No worries. I have rather thick skin.

I worry about oars being lost. I use tethers for that reason and would never go on a river with counterbalanced ones without them. 

The solution you provide makes sense for the setup you have. Actually rather eloquent all things considered. I will have to look into options with mine. Never shopped around on the cataract blades until this year, we just didn't have the money at the time to get some with our shafts. Always hard to prioritize gear.

Thinks for the photos. Please follow-up if you get the chance to test it out and have some results (hopefully intentional, not by accident). And may most of us not pop any oars this season and need to find out about the vulnerability of our purchases.

Phillip


----------



## DanCan (Jul 22, 2011)

I went for a swim in WW 3 weeks ago. I tried the suggestion of some people here for oar tethers of just tying a length of mule tape (don't know the official name) with bowlines on the frame and oar. Worked AWESOME. During my swim the oar beat me a couple of times, no big deal, just knew it was there.

Then the raft got stuck on the left side of Skull upside down. The tethers worked so well that finally we had to cut one so the oar would stop flipping around and we kept having to dodge it while trying to get the raft free.

When wall was said and one, the oar that was doing the water dance ended up with a bent shaft and broken blade so it wouldn't have mattered if I had lost it anyway.

DanCan


----------



## Avatard (Apr 29, 2011)

DanCan said:


> When wall was said and one, the oar that was doing the water dance ended up with a bent shaft and broken blade so it wouldn't have mattered if I had lost it anyway.
> 
> DanCan


Carlisle?


----------



## DanCan (Jul 22, 2011)

Yes, Carlisle, but honestly, the washing machine treatment and rock beating it got I don't think would have been survived any better by any other oar. It was pretty spectacular for 10 minutes or so.

DanCan


----------



## spider (Jun 20, 2011)

DanCan said:


> Yes, Carlisle, but honestly, the washing machine treatment and rock beating it got I don't think would have been survived any better by any other oar. It was pretty spectacular for 10 minutes or so.
> 
> DanCan


Did you get video of that ?! 

As far as the cats go, I have plugs, and tethers. Ill pass on the CB.


----------



## lhowemt (Apr 5, 2007)

DanCan said:


> I went for a swim in WW 3 weeks ago. I tried the suggestion of some people here for oar tethers of just tying a length of mule tape (don't know the official name) with bowlines on the frame and oar. Worked AWESOME. During my swim the oar beat me a couple of times, no big deal, just knew it was there.
> 
> Then the raft got stuck on the left side of Skull upside down. The tethers worked so well that finally we had to cut one so the oar would stop flipping around and we kept having to dodge it while trying to get the raft free.
> 
> ...


Counterweights?


----------



## The Mogur (Mar 1, 2010)

Avatard said:


> Unless you have the changeable handle option, they are epoxied in place and won't leak air unless the epoxy has cracked.

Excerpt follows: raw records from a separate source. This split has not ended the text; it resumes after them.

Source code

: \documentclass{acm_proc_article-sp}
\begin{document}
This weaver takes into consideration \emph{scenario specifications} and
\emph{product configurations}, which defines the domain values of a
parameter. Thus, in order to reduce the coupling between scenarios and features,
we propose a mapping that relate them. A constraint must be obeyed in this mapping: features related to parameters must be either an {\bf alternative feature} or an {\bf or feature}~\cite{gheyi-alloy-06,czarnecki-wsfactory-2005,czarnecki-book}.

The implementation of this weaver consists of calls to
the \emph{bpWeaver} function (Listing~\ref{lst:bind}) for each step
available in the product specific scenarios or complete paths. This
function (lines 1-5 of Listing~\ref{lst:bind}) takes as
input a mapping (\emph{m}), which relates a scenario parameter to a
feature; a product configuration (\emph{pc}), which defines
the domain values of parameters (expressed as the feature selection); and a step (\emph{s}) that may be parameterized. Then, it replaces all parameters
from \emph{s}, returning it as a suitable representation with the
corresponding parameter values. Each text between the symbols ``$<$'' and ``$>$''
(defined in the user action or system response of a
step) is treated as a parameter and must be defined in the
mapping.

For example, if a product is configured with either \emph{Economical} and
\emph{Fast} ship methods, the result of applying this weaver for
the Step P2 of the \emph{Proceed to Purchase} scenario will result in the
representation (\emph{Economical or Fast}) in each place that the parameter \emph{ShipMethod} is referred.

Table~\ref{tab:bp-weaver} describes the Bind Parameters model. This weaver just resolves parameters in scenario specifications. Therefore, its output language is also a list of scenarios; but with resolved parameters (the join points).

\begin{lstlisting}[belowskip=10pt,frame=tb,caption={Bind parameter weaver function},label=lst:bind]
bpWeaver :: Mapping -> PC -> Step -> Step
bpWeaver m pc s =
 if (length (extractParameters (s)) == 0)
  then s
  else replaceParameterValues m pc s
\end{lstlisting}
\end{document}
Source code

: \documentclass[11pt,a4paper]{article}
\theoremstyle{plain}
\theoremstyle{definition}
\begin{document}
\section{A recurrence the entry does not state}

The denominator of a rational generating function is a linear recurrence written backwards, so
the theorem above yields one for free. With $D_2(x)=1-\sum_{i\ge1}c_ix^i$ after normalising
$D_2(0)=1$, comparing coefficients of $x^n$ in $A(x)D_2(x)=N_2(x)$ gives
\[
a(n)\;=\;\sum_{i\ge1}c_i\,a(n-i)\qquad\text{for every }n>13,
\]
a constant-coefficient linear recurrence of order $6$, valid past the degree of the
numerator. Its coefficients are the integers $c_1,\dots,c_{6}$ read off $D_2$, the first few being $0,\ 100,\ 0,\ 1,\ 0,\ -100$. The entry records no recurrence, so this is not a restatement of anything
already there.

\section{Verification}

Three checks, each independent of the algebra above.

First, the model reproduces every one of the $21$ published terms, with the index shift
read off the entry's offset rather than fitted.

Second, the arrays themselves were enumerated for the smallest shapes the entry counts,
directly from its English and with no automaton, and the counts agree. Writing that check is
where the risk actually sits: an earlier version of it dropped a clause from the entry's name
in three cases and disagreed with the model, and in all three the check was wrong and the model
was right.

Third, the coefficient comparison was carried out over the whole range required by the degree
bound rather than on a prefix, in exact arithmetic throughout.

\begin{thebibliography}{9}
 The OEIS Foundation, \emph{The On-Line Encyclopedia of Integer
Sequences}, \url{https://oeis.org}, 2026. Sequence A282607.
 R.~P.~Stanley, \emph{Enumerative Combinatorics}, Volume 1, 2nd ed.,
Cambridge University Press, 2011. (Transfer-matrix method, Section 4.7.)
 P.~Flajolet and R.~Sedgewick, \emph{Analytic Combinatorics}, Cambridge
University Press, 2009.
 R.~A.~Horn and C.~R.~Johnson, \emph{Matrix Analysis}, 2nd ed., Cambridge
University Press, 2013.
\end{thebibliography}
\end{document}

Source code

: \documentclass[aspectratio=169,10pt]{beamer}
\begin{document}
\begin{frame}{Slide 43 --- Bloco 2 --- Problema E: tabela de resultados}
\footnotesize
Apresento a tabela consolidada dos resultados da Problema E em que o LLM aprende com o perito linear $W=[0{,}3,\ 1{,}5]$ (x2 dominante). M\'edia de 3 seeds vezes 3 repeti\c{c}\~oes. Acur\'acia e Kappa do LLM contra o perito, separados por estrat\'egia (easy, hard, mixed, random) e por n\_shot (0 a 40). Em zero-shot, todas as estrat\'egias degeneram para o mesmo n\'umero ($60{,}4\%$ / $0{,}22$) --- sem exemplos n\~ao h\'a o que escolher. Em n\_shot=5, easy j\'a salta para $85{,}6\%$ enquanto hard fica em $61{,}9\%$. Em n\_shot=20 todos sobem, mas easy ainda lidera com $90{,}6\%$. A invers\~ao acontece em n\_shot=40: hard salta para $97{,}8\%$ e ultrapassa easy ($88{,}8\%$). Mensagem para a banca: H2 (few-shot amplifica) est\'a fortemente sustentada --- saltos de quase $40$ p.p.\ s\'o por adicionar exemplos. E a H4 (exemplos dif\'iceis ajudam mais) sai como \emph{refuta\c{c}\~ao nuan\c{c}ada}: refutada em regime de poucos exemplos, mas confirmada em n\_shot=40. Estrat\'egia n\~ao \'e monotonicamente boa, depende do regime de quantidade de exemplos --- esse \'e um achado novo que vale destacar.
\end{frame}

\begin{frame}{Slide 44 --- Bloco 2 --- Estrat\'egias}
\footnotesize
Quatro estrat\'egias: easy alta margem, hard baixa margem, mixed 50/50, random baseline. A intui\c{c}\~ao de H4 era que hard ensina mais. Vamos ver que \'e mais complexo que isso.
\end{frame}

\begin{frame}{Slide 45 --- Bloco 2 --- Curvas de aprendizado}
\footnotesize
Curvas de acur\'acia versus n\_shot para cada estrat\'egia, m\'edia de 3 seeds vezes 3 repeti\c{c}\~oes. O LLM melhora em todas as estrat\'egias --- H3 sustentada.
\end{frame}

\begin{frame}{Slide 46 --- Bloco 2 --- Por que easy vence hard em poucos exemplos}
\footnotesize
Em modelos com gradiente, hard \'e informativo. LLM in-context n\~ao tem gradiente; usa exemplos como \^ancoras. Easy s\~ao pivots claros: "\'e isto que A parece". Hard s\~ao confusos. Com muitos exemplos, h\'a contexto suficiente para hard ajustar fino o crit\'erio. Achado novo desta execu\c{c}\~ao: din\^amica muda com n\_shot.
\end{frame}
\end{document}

Three of my Cataract oar shafts are twenty years old. One is six years old. The handles in the older ones are glued-in, but not with epoxy. The glue in all three was failing to some extent. I sanded them and the insides of the shafts and used quick-setting epoxy to glue them in.

There is a plastic plug in the end of the handle, under the grip, and on one oar, the plug was loose and had to be re-glued.

The material the shafts are made of is heavier than water, and the Carlisle blades are neutral to slightly negative buoyancy, so the oars depend on the air inside the shafts for flotation.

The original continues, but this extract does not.